Les principales dispositions
    La loi comprend 70 articles (72 avant) répartis en cinq titres. Ci-après en l'absence de précision, il est fait référence au code de l'entrée et du séjour des étrangers et du droit d'asile (CESEDA).

TITRE IER ACCÉLÉRER LE TRAITEMENT DES DEMANDES D'ASILE ET AMÉLIORER LES CONDITIONS D'ACCUEIL (art. 1er à 15)
Chapitre Ier Le séjour des bénéficiaires de la protection internationale (art.1er à 3)
Ce chapitre relatif au séjour et à l'intégration des bénéficiaires de la protection internationale et des membres de leur famille vise à renforcer la protection que la France accorde aux bénéficiaires de l'asile.

     L'article 1er crée deux nouvelles cartes de séjour pluriannuelles (quatre ans au maximum) destinées aux bénéficiaires de la protection subsidiaire et aux apatrides et de leurs familles (art. 1er ajoutant les art. L. 313-25 et L. 313-26).

    L'article 2 vise à sécuriser l'accès à la carte de résident pour les personnes protégées et pour les membres de leur famille (modifications de l'art. L. 314-11). D'une part, les conditions d'admission au séjour applicables aux membres de la famille sont harmonisées, indépendamment de la nature de la protection accordée à la personne protégée, ce qui permet en particulier de garantir l'admission au séjour des parents d'enfants mineurs reconnus réfugiés.

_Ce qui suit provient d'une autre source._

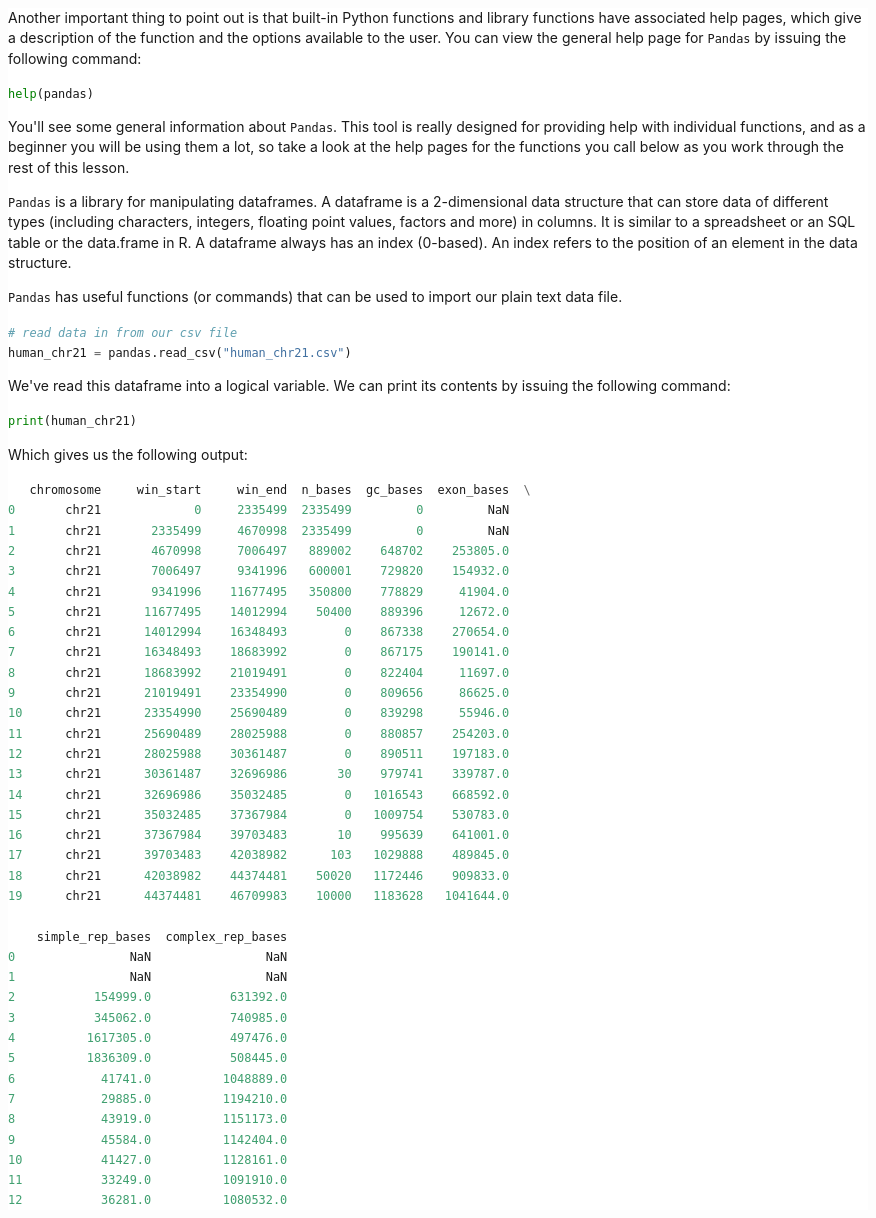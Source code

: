 Another important thing to point out is that built-in Python functions and library functions have associated help pages, which give a description of the function and the options available to the user. You can view the general help page for `Pandas` by issuing the following command:
```python
help(pandas)
```

You'll see some general information about `Pandas`. This tool is really designed for providing help with individual functions, and as a beginner you will be using them a lot, so take a look at the help pages for the functions you call below as you work through the rest of this lesson.

`Pandas` is a library for manipulating dataframes. A dataframe is a 2-dimensional data structure that can store data of different types (including characters, integers, floating point values, factors and more) in columns. It is similar to a spreadsheet or an SQL table or the data.frame in R. A dataframe always has an index (0-based). An index refers to the position of an element in the data structure.

`Pandas` has useful functions (or commands) that can be used to import our plain text data file.
```python
# read data in from our csv file
human_chr21 = pandas.read_csv("human_chr21.csv")
```

We've read this dataframe into a logical variable. We can print its contents by issuing the following command:
```python
print(human_chr21)
```

Which gives us the following output:
```python
   chromosome     win_start     win_end  n_bases  gc_bases  exon_bases  \
0       chr21             0     2335499  2335499         0         NaN   
1       chr21       2335499     4670998  2335499         0         NaN   
2       chr21       4670998     7006497   889002    648702    253805.0   
3       chr21       7006497     9341996   600001    729820    154932.0   
4       chr21       9341996    11677495   350800    778829     41904.0   
5       chr21      11677495    14012994    50400    889396     12672.0   
6       chr21      14012994    16348493        0    867338    270654.0   
7       chr21      16348493    18683992        0    867175    190141.0   
8       chr21      18683992    21019491        0    822404     11697.0   
9       chr21      21019491    23354990        0    809656     86625.0   
10      chr21      23354990    25690489        0    839298     55946.0   
11      chr21      25690489    28025988        0    880857    254203.0   
12      chr21      28025988    30361487        0    890511    197183.0   
13      chr21      30361487    32696986       30    979741    339787.0   
14      chr21      32696986    35032485        0   1016543    668592.0   
15      chr21      35032485    37367984        0   1009754    530783.0   
16      chr21      37367984    39703483       10    995639    641001.0   
17      chr21      39703483    42038982      103   1029888    489845.0   
18      chr21      42038982    44374481    50020   1172446    909833.0   
19      chr21      44374481    46709983    10000   1183628   1041644.0   

    simple_rep_bases  complex_rep_bases  
0                NaN                NaN  
1                NaN                NaN  
2           154999.0           631392.0  
3           345062.0           740985.0  
4          1617305.0           497476.0  
5          1836309.0           508445.0  
6            41741.0          1048889.0  
7            29885.0          1194210.0  
8            43919.0          1151173.0  
9            45584.0          1142404.0  
10           41427.0          1128161.0  
11           33249.0          1091910.0  
12           36281.0          1080532.0  
```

D'autre part, en cohérence avec l'article 1er, une carte de résident est délivrée de plein droit aux bénéficiaires de la protection subsidiaire et aux apatrides ainsi qu'aux membres de leur famille dès lors qu'ils justifient de quatre années de résidence régulière, c'est-à-dire à l'issue de la carte de séjour pluriannuelle créée par l'article 1er de la loi.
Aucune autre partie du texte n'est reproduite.